Wiecie co mnie najbardziej śmieszy? że śmiejecie się ze znajomych, którzy niby mają ból tyłka o wasze bogactwo, ale tak naprawdę tego bogactwa (z tego co piszecie) w ogóle nie ma.

A wiesz co mnie śmieszy? Jak ktoś śmieje się z kogoś, a sam nie ma się czym pochwalić.

2 godziny temu, Pawel93 napisał:

musi sprzedać nowe BMW z salonu bo za bardzo ludziom kłuje w oczy podczas gdy 21 letni cygani w Hamburgu jeżdżą nowymi Lexusami na pełnym luzie

Nie jesteś chyba cyganem z Hamburga. Powiedz mi czym jezdziłeś jak miałeś 21 lat?  Milionerze z Moskwy.

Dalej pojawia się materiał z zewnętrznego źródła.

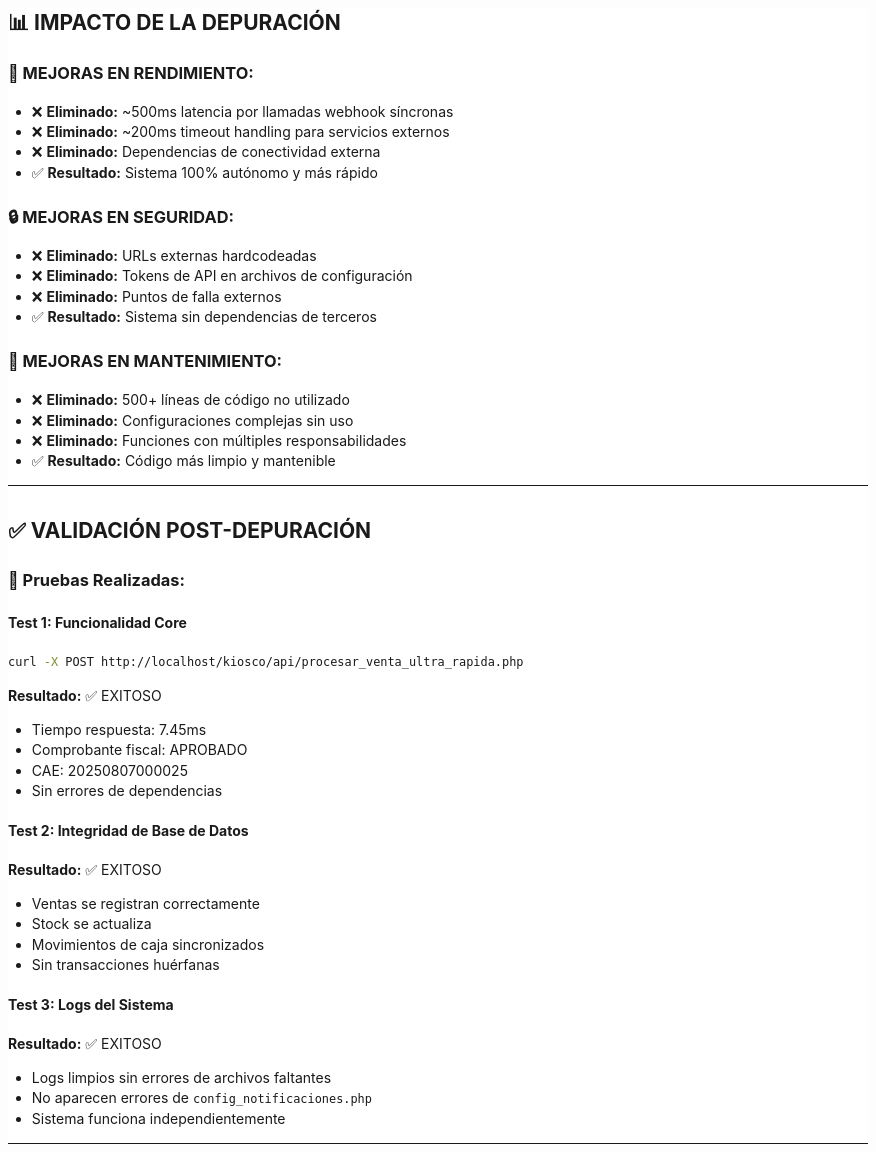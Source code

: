 ## 📊 **IMPACTO DE LA DEPURACIÓN**

### **🚀 MEJORAS EN RENDIMIENTO:**
- ❌ **Eliminado:** ~500ms latencia por llamadas webhook síncronas
- ❌ **Eliminado:** ~200ms timeout handling para servicios externos
- ❌ **Eliminado:** Dependencias de conectividad externa
- ✅ **Resultado:** Sistema 100% autónomo y más rápido

### **🔒 MEJORAS EN SEGURIDAD:**
- ❌ **Eliminado:** URLs externas hardcodeadas
- ❌ **Eliminado:** Tokens de API en archivos de configuración
- ❌ **Eliminado:** Puntos de falla externos
- ✅ **Resultado:** Sistema sin dependencias de terceros

### **🧹 MEJORAS EN MANTENIMIENTO:**
- ❌ **Eliminado:** 500+ líneas de código no utilizado
- ❌ **Eliminado:** Configuraciones complejas sin uso
- ❌ **Eliminado:** Funciones con múltiples responsabilidades
- ✅ **Resultado:** Código más limpio y mantenible

---

## ✅ **VALIDACIÓN POST-DEPURACIÓN**

### **🧪 Pruebas Realizadas:**

#### **Test 1: Funcionalidad Core**
```bash
curl -X POST http://localhost/kiosco/api/procesar_venta_ultra_rapida.php
```
**Resultado:** ✅ EXITOSO
- Tiempo respuesta: 7.45ms
- Comprobante fiscal: APROBADO
- CAE: 20250807000025
- Sin errores de dependencias

#### **Test 2: Integridad de Base de Datos**
**Resultado:** ✅ EXITOSO
- Ventas se registran correctamente
- Stock se actualiza
- Movimientos de caja sincronizados
- Sin transacciones huérfanas

#### **Test 3: Logs del Sistema**
**Resultado:** ✅ EXITOSO
- Logs limpios sin errores de archivos faltantes
- No aparecen errores de `config_notificaciones.php`
- Sistema funciona independientemente

---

2 godziny temu, Pawel93 napisał:

Polska - kurde mam nowe BMW z salonu muszę sprzedać żeby ludzie nie myśleli, że za bardzo panoszę się swoim bogactwem, napiszę o tym na forum.

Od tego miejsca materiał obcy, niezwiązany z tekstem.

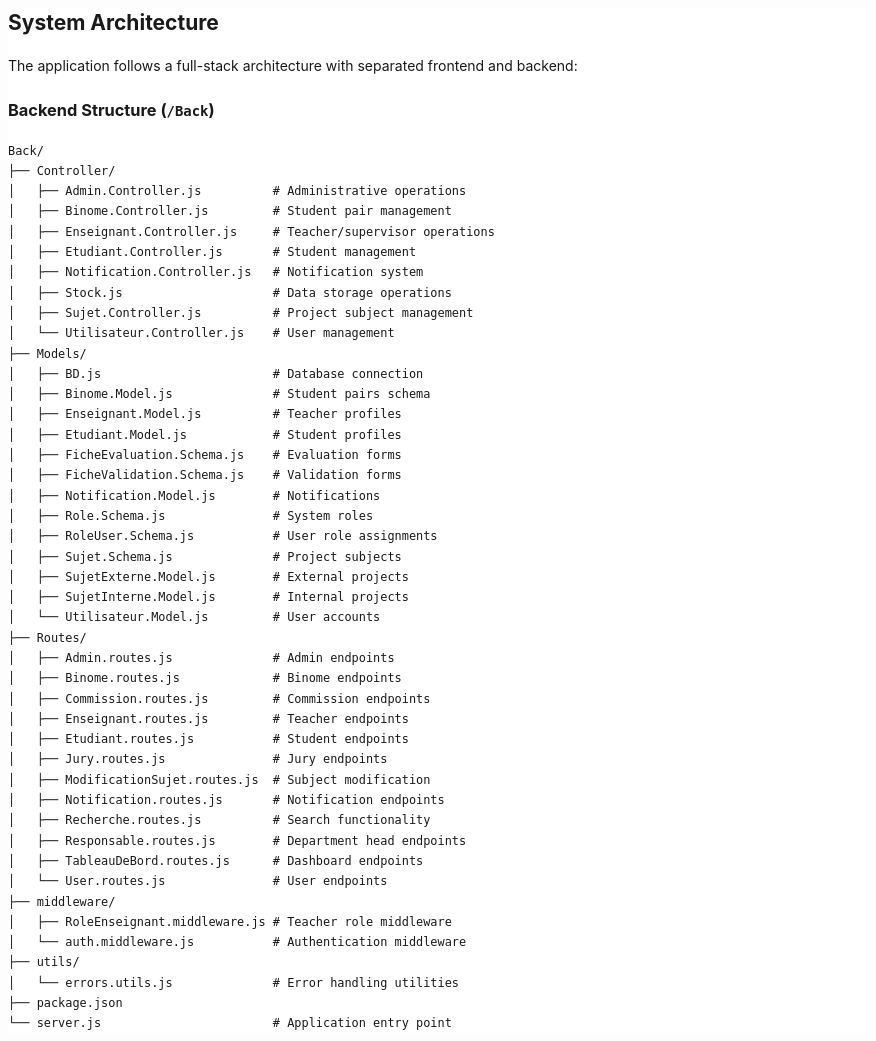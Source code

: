 ## System Architecture

The application follows a full-stack architecture with separated frontend and backend:

### Backend Structure (`/Back`)
```
Back/
├── Controller/
│   ├── Admin.Controller.js          # Administrative operations
│   ├── Binome.Controller.js         # Student pair management
│   ├── Enseignant.Controller.js     # Teacher/supervisor operations
│   ├── Etudiant.Controller.js       # Student management
│   ├── Notification.Controller.js   # Notification system
│   ├── Stock.js                     # Data storage operations
│   ├── Sujet.Controller.js          # Project subject management
│   └── Utilisateur.Controller.js    # User management
├── Models/
│   ├── BD.js                        # Database connection
│   ├── Binome.Model.js              # Student pairs schema
│   ├── Enseignant.Model.js          # Teacher profiles
│   ├── Etudiant.Model.js            # Student profiles
│   ├── FicheEvaluation.Schema.js    # Evaluation forms
│   ├── FicheValidation.Schema.js    # Validation forms
│   ├── Notification.Model.js        # Notifications
│   ├── Role.Schema.js               # System roles
│   ├── RoleUser.Schema.js           # User role assignments
│   ├── Sujet.Schema.js              # Project subjects
│   ├── SujetExterne.Model.js        # External projects
│   ├── SujetInterne.Model.js        # Internal projects
│   └── Utilisateur.Model.js         # User accounts
├── Routes/
│   ├── Admin.routes.js              # Admin endpoints
│   ├── Binome.routes.js             # Binome endpoints
│   ├── Commission.routes.js         # Commission endpoints
│   ├── Enseignant.routes.js         # Teacher endpoints
│   ├── Etudiant.routes.js           # Student endpoints
│   ├── Jury.routes.js               # Jury endpoints
│   ├── ModificationSujet.routes.js  # Subject modification
│   ├── Notification.routes.js       # Notification endpoints
│   ├── Recherche.routes.js          # Search functionality
│   ├── Responsable.routes.js        # Department head endpoints
│   ├── TableauDeBord.routes.js      # Dashboard endpoints
│   └── User.routes.js               # User endpoints
├── middleware/
│   ├── RoleEnseignant.middleware.js # Teacher role middleware
│   └── auth.middleware.js           # Authentication middleware
├── utils/
│   └── errors.utils.js              # Error handling utilities
├── package.json
└── server.js                        # Application entry point
```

Polska. Ktoś napisał, że ma perspektywy i zarabia ponad przeciętną w swoim kraju w młodym wieku. Ma dobre auto i kase na mieszkanie, wiec wyśmieje go i poniże ??

 

Przecież na zachodzie i w moskwie każdy ma wiecej i lepiej a Ty polaczku sie chwalisz... nie waż się chwalić, bo to złe,  niedobre, egoistyczne. 

 

Brawo!!!

 

Edytowane przez Bronisław
  • Like 1
Odnośnik do komentarza
Udostępnij na innych stronach

@Bronisław z całym szacunkiem ale kompletnie nie zrozumiałeś tego co chciałem przekazać

Tak masz rację dupa mnie boli bo ktoś kupuje samochód za 60k pln, no normalnie chyba nie wyrobię psychicznie bo to kwota nie do zarobienia ?. Prawo jazdy mam od 5 lat - w ogóle dlaczego muszę Ci się spowiadać ze swojego życia?

Co do tego stażysty w Moskwie to wiedz, że tam są ludzie kilkukrotnie bardziej bogaci niż Ty Panie Bronisławie ale oni nie piszą na forach, że muszą sprzedawać swoje samochody by nie wywoływać gula u sąsiadów ?

8 godzin temu, Bronisław napisał:

A wiesz co mnie śmieszy? Jak ktoś śmieje się z kogoś, a sam nie ma się czym pochwalić.

Brakuje Ci wiedzy żeby wyciągać takie wnioski gościu.

8 godzin temu, Bronisław napisał:

Nie jesteś chyba cyganem z Hamburga. Powiedz mi czym jezdziłeś jak miałeś 21 lat?  Milionerze z Moskwy.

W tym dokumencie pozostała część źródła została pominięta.